Wise words from ‘the poet of the service economy’

Variations of Labor
Stories & Poems
Alex Gallo-Brown
Chin Music Press

On Twitter, Seattle poet Alex Gallo-Brown (@AlextheGB) modestly calls himself simply a “writer and labor organizer.” But he’s more than that. He has been hailed as “the poet of the service economy” by Valerie Trueblood, a contributing editor to The American Poetry Review. And Washington State Poet Laureate Caudia Castro Luna has declared that “Alex Gallo-Brown’s first collection…reminds us of the myriad ways, beyond physical exertion, that work happens in our daily lives.”

Mike Elk, founder and senior labor reporter at PayDay Report, adds that he is “a big fan of Alex Gallo-Brown’s ‘Variations on Labor.’ It’s a mix of poetry, prose, and critical analysis. Really unique as far as labor books go.”

Indeed, it is a unique book, with stories, poems, critical analysis, and illustrations (by Seattle visual artist Devon Midori Hale) that seem startingly timed to speak to the loss, confusion, and desperation now felt by untold millions of people thrown out of work by the coronavirus pandemic.

Gallo-Brown also offers words that speak to the disruption and uncertainty felt by those laboring for free to take care of their children, meals, household cleaning, or aging or disable relatives. Even the efforts required to grow into adulthood or to mourn the loss of a loved one are among the many “variations” of labor in our world, he contends.
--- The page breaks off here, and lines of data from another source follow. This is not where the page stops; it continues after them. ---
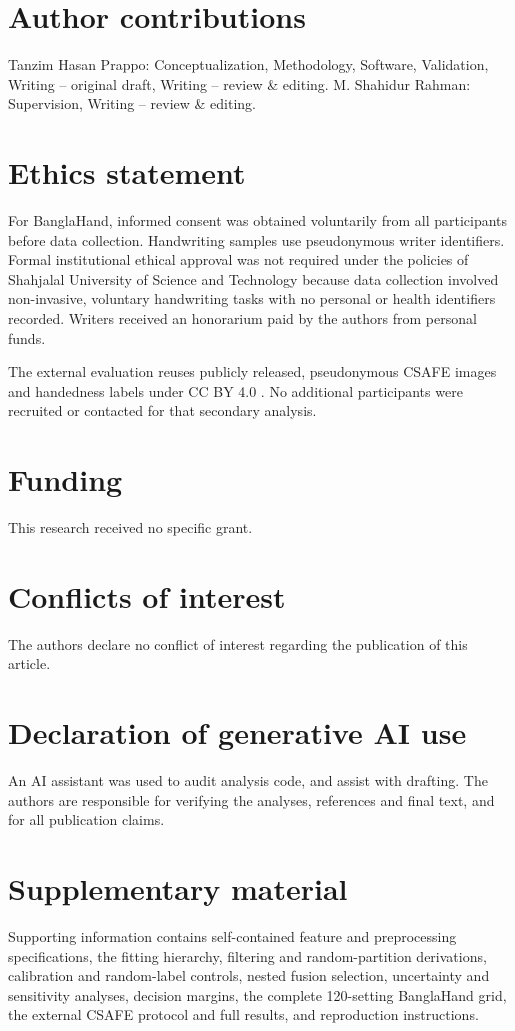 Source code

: \documentclass[ASNA,twocolumn]{USG}
\begin{document}
\section*{Author contributions}
Tanzim Hasan Prappo: Conceptualization, Methodology, Software, Validation, Writing -- original draft, Writing -- review \& editing. M. Shahidur Rahman: Supervision, Writing -- review \& editing.

\section*{Ethics statement}
For BanglaHand, informed consent was obtained voluntarily from all participants before data collection. Handwriting samples use pseudonymous writer identifiers. Formal institutional ethical approval was not required under the policies of Shahjalal University of Science and Technology because data collection involved non-invasive, voluntary handwriting tasks with no personal or health identifiers recorded. Writers received an honorarium paid by the authors from personal funds.

The external evaluation reuses publicly released, pseudonymous CSAFE images and handedness labels under CC BY 4.0 \cite{crawford2020database,crawford2026csafe}. No additional participants were recruited or contacted for that secondary analysis.

\section*{Funding}
This research received no specific grant.

\section*{Conflicts of interest}
The authors declare no conflict of interest regarding the publication of this article.

\section*{Declaration of generative AI use}
An AI assistant was used to audit analysis code, and assist with drafting. The authors are responsible for verifying the analyses, references and final text, and for all publication claims.

\section*{Supplementary material}
Supporting information contains self-contained feature and preprocessing specifications, the fitting hierarchy, filtering and random-partition derivations, calibration and random-label controls, nested fusion selection, uncertainty and sensitivity analyses, decision margins, the complete 120-setting BanglaHand grid, the external CSAFE protocol and full results, and reproduction instructions.

\let\IETOriginalBibitem\bibitem
\renewcommand{\bibitem}[2][]{\ifstrequal{#2}{crawford2020database}{\newpage}{}\IETOriginalBibitem[#1]{#2}}

\end{document}
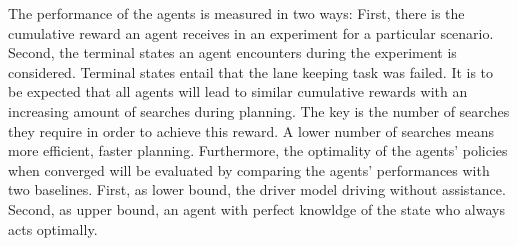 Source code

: 
The performance of the agents is measured in two ways: First, there is the cumulative reward an agent receives in an experiment for a particular scenario. Second, the terminal states an agent encounters during the experiment is considered. Terminal states entail that the lane keeping task was failed. It is to be expected that all agents will lead to similar cumulative rewards with an increasing amount of searches during planning. The key is the number of searches they require in order to achieve this reward. A lower number of searches means more efficient, faster planning. Furthermore, the optimality of the agents' policies when converged will be evaluated by comparing the agents' performances with two baselines. First, as lower bound, the driver model driving without assistance. Second, as upper bound, an agent with perfect knowldge of the state who always acts optimally.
Some of the titles within the book are almost short poems in themselves, especially when contemplated against a backdrop of the Great Depression-level unemployment that’s still rising: “He Was a Worker”; “The Job at the Technology Company Cafe”; “Relief”; “The Union Organizer”; “In the Trader Joe’s Parking Lot.”

The opening stanza to one poem, “Before Charlottesville,” contains prescient words applicable to the unsettled way many of us might feel right now:

Days pass and the self
grows louder than before,
slumps, sinks, rises
again like a dog
irritated by an instinct
something has gone wrong.

Just three years ago, according to The Atlantic, “the services sector—a broad category of the economy that now includes financial services, media, transportation and technology—accounted for 67 percent of GDP in the United States.”

Today, only the consortiums of gods know exactly where America’s Gross Domestic Product currently stands. The service sector itself is in deep excrement, and much of its gains and positions likely have been flushed down the economic drain. The biggest question now likely is not “Will there be wage gains?” It’s “Will there be wages again–and when?”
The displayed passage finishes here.